## WHAT YOU HAVE TO DO
Copy every line from the one containing "Value of 'this' used when executing mapfn." through the last line of the records below, both included, and nothing else.

(MATERIAL PROVIDED)

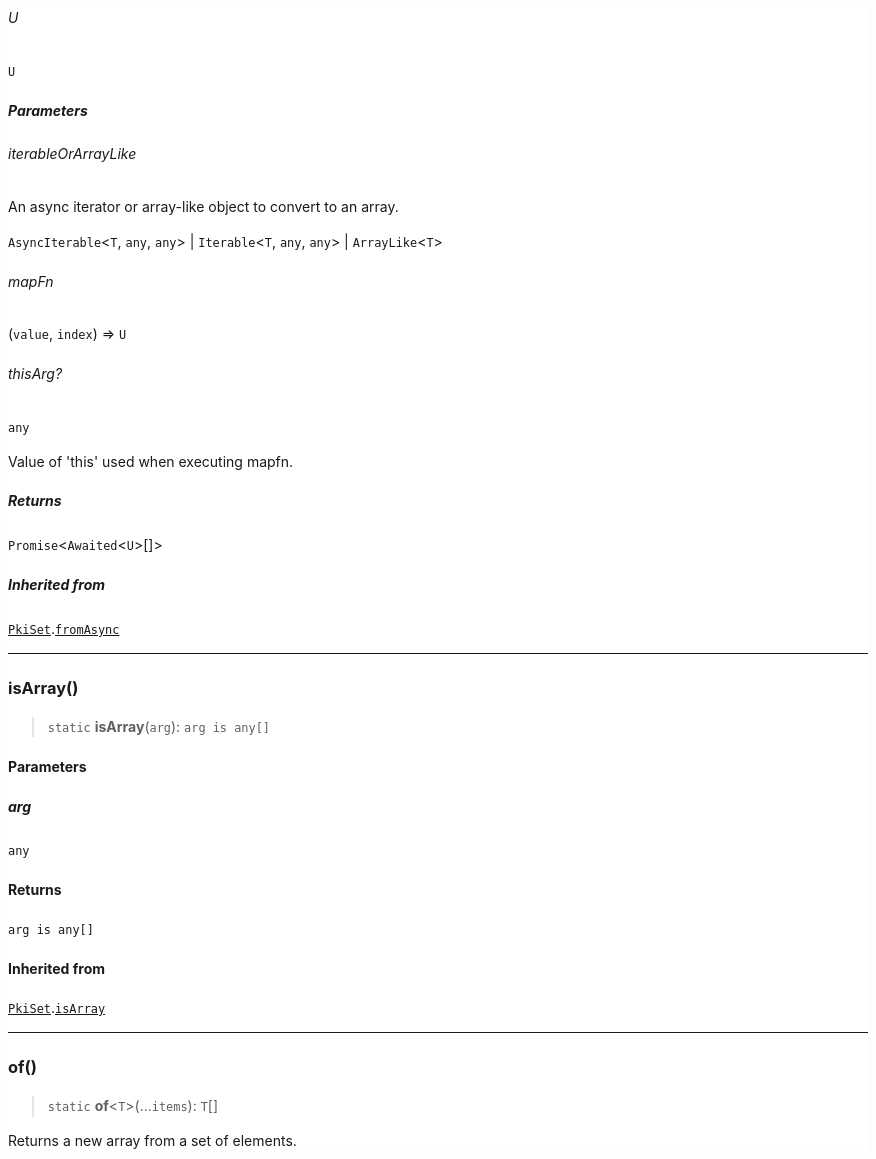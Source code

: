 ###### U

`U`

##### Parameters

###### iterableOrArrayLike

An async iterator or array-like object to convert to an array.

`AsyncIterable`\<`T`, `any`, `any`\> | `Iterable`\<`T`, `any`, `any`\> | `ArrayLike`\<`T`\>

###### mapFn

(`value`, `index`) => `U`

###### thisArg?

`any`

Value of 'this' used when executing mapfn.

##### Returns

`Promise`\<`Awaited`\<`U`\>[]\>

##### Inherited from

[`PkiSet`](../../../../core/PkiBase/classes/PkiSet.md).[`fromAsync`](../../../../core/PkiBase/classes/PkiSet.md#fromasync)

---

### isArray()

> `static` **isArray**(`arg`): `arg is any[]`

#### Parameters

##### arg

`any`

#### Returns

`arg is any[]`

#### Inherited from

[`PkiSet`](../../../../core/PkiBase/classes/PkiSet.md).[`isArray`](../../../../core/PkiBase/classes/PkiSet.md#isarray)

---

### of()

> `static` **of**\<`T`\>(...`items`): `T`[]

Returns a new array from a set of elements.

(End MATERIAL PROVIDED)

## TASK OUTPUT
Value of 'this' used when executing mapfn.

##### Returns

`Promise`\<`Awaited`\<`U`\>[]\>

##### Inherited from

[`PkiSet`](../../../../core/PkiBase/classes/PkiSet.md).[`fromAsync`](../../../../core/PkiBase/classes/PkiSet.md#fromasync)

---

### isArray()

> `static` **isArray**(`arg`): `arg is any[]`

#### Parameters

##### arg

`any`

#### Returns

`arg is any[]`

#### Inherited from

[`PkiSet`](../../../../core/PkiBase/classes/PkiSet.md).[`isArray`](../../../../core/PkiBase/classes/PkiSet.md#isarray)

---

### of()

> `static` **of**\<`T`\>(...`items`): `T`[]

Returns a new array from a set of elements.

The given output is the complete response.